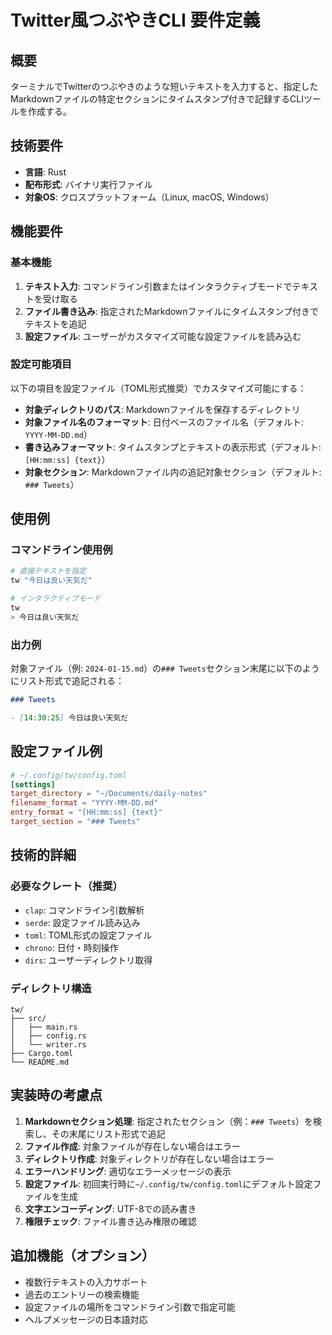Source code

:# Twitter風つぶやきCLI 要件定義

## 概要
ターミナルでTwitterのつぶやきのような短いテキストを入力すると、指定したMarkdownファイルの特定セクションにタイムスタンプ付きで記録するCLIツールを作成する。

## 技術要件
- **言語**: Rust
- **配布形式**: バイナリ実行ファイル
- **対象OS**: クロスプラットフォーム（Linux, macOS, Windows）

## 機能要件

### 基本機能
1. **テキスト入力**: コマンドライン引数またはインタラクティブモードでテキストを受け取る
2. **ファイル書き込み**: 指定されたMarkdownファイルにタイムスタンプ付きでテキストを追記
3. **設定ファイル**: ユーザーがカスタマイズ可能な設定ファイルを読み込む

### 設定可能項目
以下の項目を設定ファイル（TOML形式推奨）でカスタマイズ可能にする：
- **対象ディレクトリのパス**: Markdownファイルを保存するディレクトリ
- **対象ファイル名のフォーマット**: 日付ベースのファイル名（デフォルト: `YYYY-MM-DD.md`）
- **書き込みフォーマット**: タイムスタンプとテキストの表示形式（デフォルト: `[HH:mm:ss] {text}`）
- **対象セクション**: Markdownファイル内の追記対象セクション（デフォルト: `### Tweets`）

## 使用例

### コマンドライン使用例
```bash
# 直接テキストを指定
tw "今日は良い天気だ"

# インタラクティブモード
tw
> 今日は良い天気だ
```

### 出力例
対象ファイル（例: `2024-01-15.md`）の`### Tweets`セクション末尾に以下のようにリスト形式で追記される：
```markdown
### Tweets

- [14:30:25] 今日は良い天気だ
```

## 設定ファイル例
```toml
# ~/.config/tw/config.toml
[settings]
target_directory = "~/Documents/daily-notes"
filename_format = "YYYY-MM-DD.md"
entry_format = "[HH:mm:ss] {text}"
target_section = "### Tweets"
```

## 技術的詳細

### 必要なクレート（推奨）
- `clap`: コマンドライン引数解析
- `serde`: 設定ファイル読み込み
- `toml`: TOML形式の設定ファイル
- `chrono`: 日付・時刻操作
- `dirs`: ユーザーディレクトリ取得

### ディレクトリ構造
```
tw/
├── src/
│   ├── main.rs
│   ├── config.rs
│   └── writer.rs
├── Cargo.toml
└── README.md
```

## 実装時の考慮点

1. **Markdownセクション処理**: 指定されたセクション（例：`### Tweets`）を検索し、その末尾にリスト形式で追記
2. **ファイル作成**: 対象ファイルが存在しない場合はエラー
3. **ディレクトリ作成**: 対象ディレクトリが存在しない場合はエラー
4. **エラーハンドリング**: 適切なエラーメッセージの表示
5. **設定ファイル**: 初回実行時に`~/.config/tw/config.toml`にデフォルト設定ファイルを生成
6. **文字エンコーディング**: UTF-8での読み書き
7. **権限チェック**: ファイル書き込み権限の確認

## 追加機能（オプション）
- 複数行テキストの入力サポート
- 過去のエントリーの検索機能
- 設定ファイルの場所をコマンドライン引数で指定可能
- ヘルプメッセージの日本語対応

+===+

**TASK:** There is one span to return: the line holding "### コマンドライン使用例" and every line after it through the end of the listing above; please give it exactly and add nothing.

**TASK OUTPUT:**
### コマンドライン使用例
```bash
# 直接テキストを指定
tw "今日は良い天気だ"

# インタラクティブモード
tw
> 今日は良い天気だ
```

### 出力例
対象ファイル（例: `2024-01-15.md`）の`### Tweets`セクション末尾に以下のようにリスト形式で追記される：
```markdown
### Tweets

- [14:30:25] 今日は良い天気だ
```

## 設定ファイル例
```toml
# ~/.config/tw/config.toml
[settings]
target_directory = "~/Documents/daily-notes"
filename_format = "YYYY-MM-DD.md"
entry_format = "[HH:mm:ss] {text}"
target_section = "### Tweets"
```

## 技術的詳細

### 必要なクレート（推奨）
- `clap`: コマンドライン引数解析
- `serde`: 設定ファイル読み込み
- `toml`: TOML形式の設定ファイル
- `chrono`: 日付・時刻操作
- `dirs`: ユーザーディレクトリ取得

### ディレクトリ構造
```
tw/
├── src/
│   ├── main.rs
│   ├── config.rs
│   └── writer.rs
├── Cargo.toml
└── README.md
```

## 実装時の考慮点

1. **Markdownセクション処理**: 指定されたセクション（例：`### Tweets`）を検索し、その末尾にリスト形式で追記
2. **ファイル作成**: 対象ファイルが存在しない場合はエラー
3. **ディレクトリ作成**: 対象ディレクトリが存在しない場合はエラー
4. **エラーハンドリング**: 適切なエラーメッセージの表示
5. **設定ファイル**: 初回実行時に`~/.config/tw/config.toml`にデフォルト設定ファイルを生成
6. **文字エンコーディング**: UTF-8での読み書き
7. **権限チェック**: ファイル書き込み権限の確認

## 追加機能（オプション）
- 複数行テキストの入力サポート
- 過去のエントリーの検索機能
- 設定ファイルの場所をコマンドライン引数で指定可能
- ヘルプメッセージの日本語対応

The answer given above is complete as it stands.